Read Stata Data with Tagged Missing Values

Reads a Stata .dta file and integrates with mariposa's tagged NA system. Handles two scenarios:

Native extended missing values (.a through .z): Automatically detected and annotated.
Numeric missing codes (e.g., -9, -42): When tag_na is provided, these regular values are converted to tagged NAs, giving the same result as read_spss() with tag_na = TRUE.

Usage

read_stata(path, encoding = NULL, tag_na = NULL, verbose = FALSE)

Arguments

path: Path to a Stata .dta file.
encoding: Character encoding for the file. If NULL, haven's default encoding detection is used. Generally only needed for Stata 13 files and earlier.
tag_na: Numeric vector of values to treat as missing (e.g., c(-9, -8, -42)). These values will be converted to tagged NAs across all numeric variables. Use this when Stata files contain SPSS-style missing codes stored as regular values. Default: NULL (only detect native Stata extended missing values).
verbose: If TRUE, prints a message summarizing how many variables contain tagged missing values.

Value

A tibble with the Stata data. Variables with missing value codes have:

Tagged NAs for each missing type
An "na_tag_map" attribute mapping tag characters to original codes
is.na() returns TRUE for these values (standard R behavior)

Details

Native Extended Missing Values

Stata supports 27 distinct missing value types: . (system missing) and .a through .z (extended missing values). The haven package preserves these as tagged NAs automatically. read_stata() adds the na_tag_map attribute so that mariposa's tagged NA functions work seamlessly.

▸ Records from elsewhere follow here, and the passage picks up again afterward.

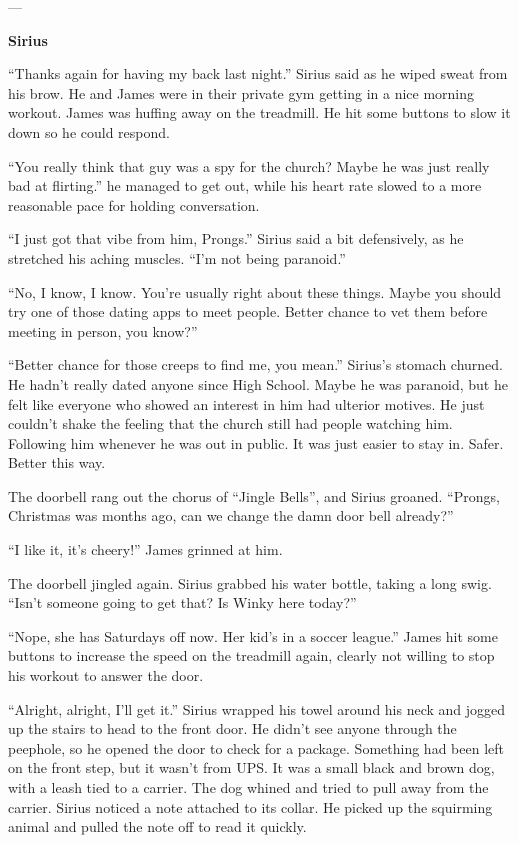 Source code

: \documentclass[12pt,twoside,openright]{memoir}
\begin{document}
---

\textbf{Sirius} 

``Thanks again for having my back last night.'' Sirius said as he wiped sweat from his brow. He and James were in their private gym getting in a nice morning workout. James was huffing away on the treadmill. He hit some buttons to slow it down so he could respond.

``You really think that guy was a spy for the church? Maybe he was just really bad at flirting.'' he managed to get out, while his heart rate slowed to a more reasonable pace for holding conversation.

``I just got that vibe from him, Prongs.'' Sirius said a bit defensively, as he stretched his aching muscles. ``I'm not being paranoid.''

``No, I know, I know. You're usually right about these things. Maybe you should try one of those dating apps to meet people. Better chance to vet them before meeting in person, you know?''

``Better chance for those creeps to find me, you mean.'' Sirius's stomach churned. He hadn't really dated anyone since High School. Maybe he was paranoid, but he felt like everyone who showed an interest in him had ulterior motives. He just couldn't shake the feeling that the church still had people watching him. Following him whenever he was out in public. It was just easier to stay in. Safer. Better this way.

The doorbell rang out the chorus of ``Jingle Bells'', and Sirius groaned. ``Prongs, Christmas was months ago, can we change the damn door bell already?''

``I like it, it's cheery!'' James grinned at him. 

The doorbell jingled again. Sirius grabbed his water bottle, taking a long swig. ``Isn't someone going to get that? Is Winky here today?''

``Nope, she has Saturdays off now. Her kid's in a soccer league.'' James hit some buttons to increase the speed on the treadmill again, clearly not willing to stop his workout to answer the door.

``Alright, alright, I'll get it.'' Sirius wrapped his towel around his neck and jogged up the stairs to head to the front door. He didn't see anyone through the peephole, so he opened the door to check for a package. Something had been left on the front step, but it wasn't from UPS. It was a small black and brown dog, with a leash tied to a carrier. The dog whined and tried to pull away from the carrier. Sirius noticed a note attached to its collar. He picked up the squirming animal and pulled the note off to read it quickly.
\end{document}
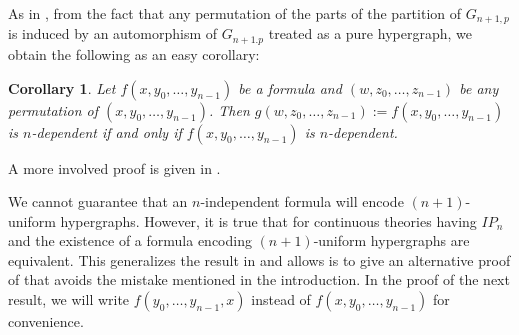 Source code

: \documentclass{amsart}
\newtheorem{cor}[teor]{Corollary}
\newtheorem{external claim}[teor]{Claim}
\begin{document}
As in \cite[Corollary 5.3]{Chernikov2014OnN}, from the fact that any permutation of the parts of the partition of $G_{n+1,p}$ is induced by an automorphism of $G_{n+1.p}$ treated as a pure hypergraph, we obtain the following as an easy corollary:

\begin{cor}\label{Corolary: preservation under permutation of variables}
    Let $f(x,y_0,\dots,y_{n-1})$ be a formula and $(w,z_0,\dots,z_{n-1} )$ be any permutation of $(x,y_0,\dots,y_{n-1})$. Then $g(w,z_0,\dots,z_{n-1} ):= f(x,y_0,\dots,y_{n-1})$ is $n$-dependent if and only if $f(x,y_0,\dots,y_{n-1})$ is $n$-dependent.
\end{cor}

A more involved proof is given in \cite[Proposition 10.6]{Chernikov2020HypergraphRA}.

We cannot guarantee that an $n$-independent formula will encode $(n+1)$-uniform hypergraphs. However, it is true that for continuous theories having $IP_n$ and the existence of a formula encoding $(n+1)$-uniform hypergraphs are equivalent. This generalizes the result in \cite[Lemma 2.2]{LASKOWSKI2003263} and allows is to give an alternative proof of \cite[Theorem 5.4]{Chernikov2014OnN} that avoids the mistake mentioned in the introduction. In the proof of the next result, we will write $f(y_0,\dots,y_{n-1},x)$ instead of $f(x,y_0,\dots,y_{n-1})$ for convenience.
\end{document}
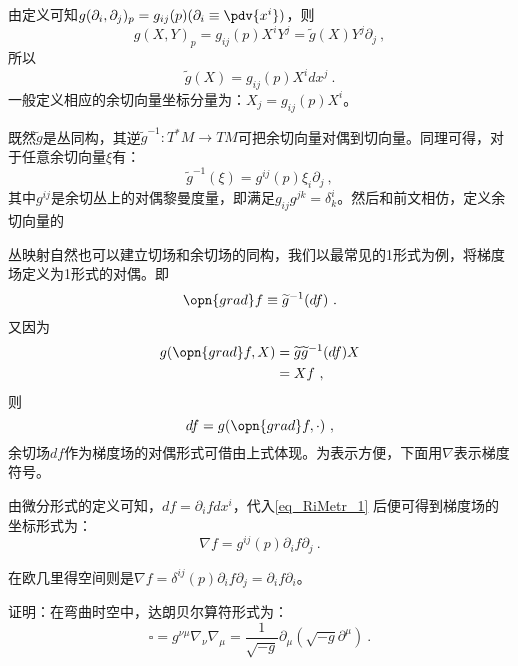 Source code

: 由定义可知$g(\partial_i,\partial_j)_p=g_{ij}(p)(\partial_i\equiv\pdv{x^i})$，则
\begin{equation}
g(X,Y)_p=g_{ij}(p)X^iY^j=\widetilde g(X)Y^j\partial_j~,
\end{equation}
所以
\begin{equation}
\widetilde g(X)=g_{ij}(p)X^idx^j~.
\end{equation}
一般定义相应的余切向量坐标分量为：$X_j=g_{ij}(p)X^i$。

既然$\widetilde g$是丛同构，其逆$\widetilde g^{-1}:T^*M\rightarrow TM$可把余切向量对偶到切向量。同理可得，对于任意余切向量$\xi$有：
\begin{equation}\label{eq_RiMetr_1}
\widetilde g^{-1}(\xi)=g^{ij}(p) \xi_i\partial_j~,
\end{equation}
其中$g^{ij}$是余切丛上的对偶黎曼度量，即满足$g_{ij}g^{jk}=\delta^i_k$。然后和前文相仿，定义余切向量的

丛映射自然也可以建立切场和余切场的同构，我们以最常见的1形式为例，将梯度场定义为1形式的对偶。即
\begin{equation}
\opn{grad} f\equiv \widetilde g^{-1}(df)~.
\end{equation}
又因为
\begin{equation}
\begin{aligned}
g(\opn{grad}f,X)&=\widetilde g\widetilde g^{-1}(df)X\\
&=Xf~,
\end{aligned}
\end{equation}
则
\begin{equation}
df=g(\opn{grad}f,\cdot)~,
\end{equation}
余切场$df$作为梯度场的对偶形式可借由上式体现。为表示方便，下面用$\nabla$表示梯度符号。

由微分形式的定义可知，$df=\partial_i fdx^i$，代入\autoref{eq_RiMetr_1} 后便可得到梯度场的坐标形式为：
\begin{equation}
\nabla f=g^{ij}(p)\partial_i f\partial_j~.
\end{equation}

在欧几里得空间则是$\nabla f=\delta^{ij}(p)\partial_i f\partial_j=\partial_i f\partial_i$。
\begin{exercise}{}
证明：在弯曲时空中，达朗贝尔算符形式为：
\begin{equation}
\square=g^{\nu \mu} \nabla_{\nu} \nabla_{\mu}=\frac{1}{\sqrt{-g}} \partial_{\mu}\left(\sqrt{-g} \partial^{\mu}\right)~.
\end{equation}
\end{exercise}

Numeric Missing Codes (tag_na)

Many Stata files – especially those converted from SPSS – store missing value codes as regular numeric values (e.g., -9 = "No answer", -42 = "Data error"). The tag_na parameter converts these to tagged NAs, enabling proper handling in frequency(), codebook(), and other functions.

When tag_na is used, untag_na() can recover the original numeric codes.

Examples

if (FALSE) { # \dontrun{
# Read Stata file with native extended missing values
data <- read_stata("survey.dta")

# Read Stata file with SPSS-style missing codes
data <- read_stata("survey.dta", tag_na = c(-9, -8, -42, -11))

# Check what types of missing values exist
na_frequencies(data$income)

# frequency() and codebook() show each missing type separately
data %>% frequency(income)
codebook(data)

# Recover original codes or convert to regular NAs
untag_na(data$income)   # Recovers -9, -8, etc.
strip_tags(data$income) # Converts all to NA
} # }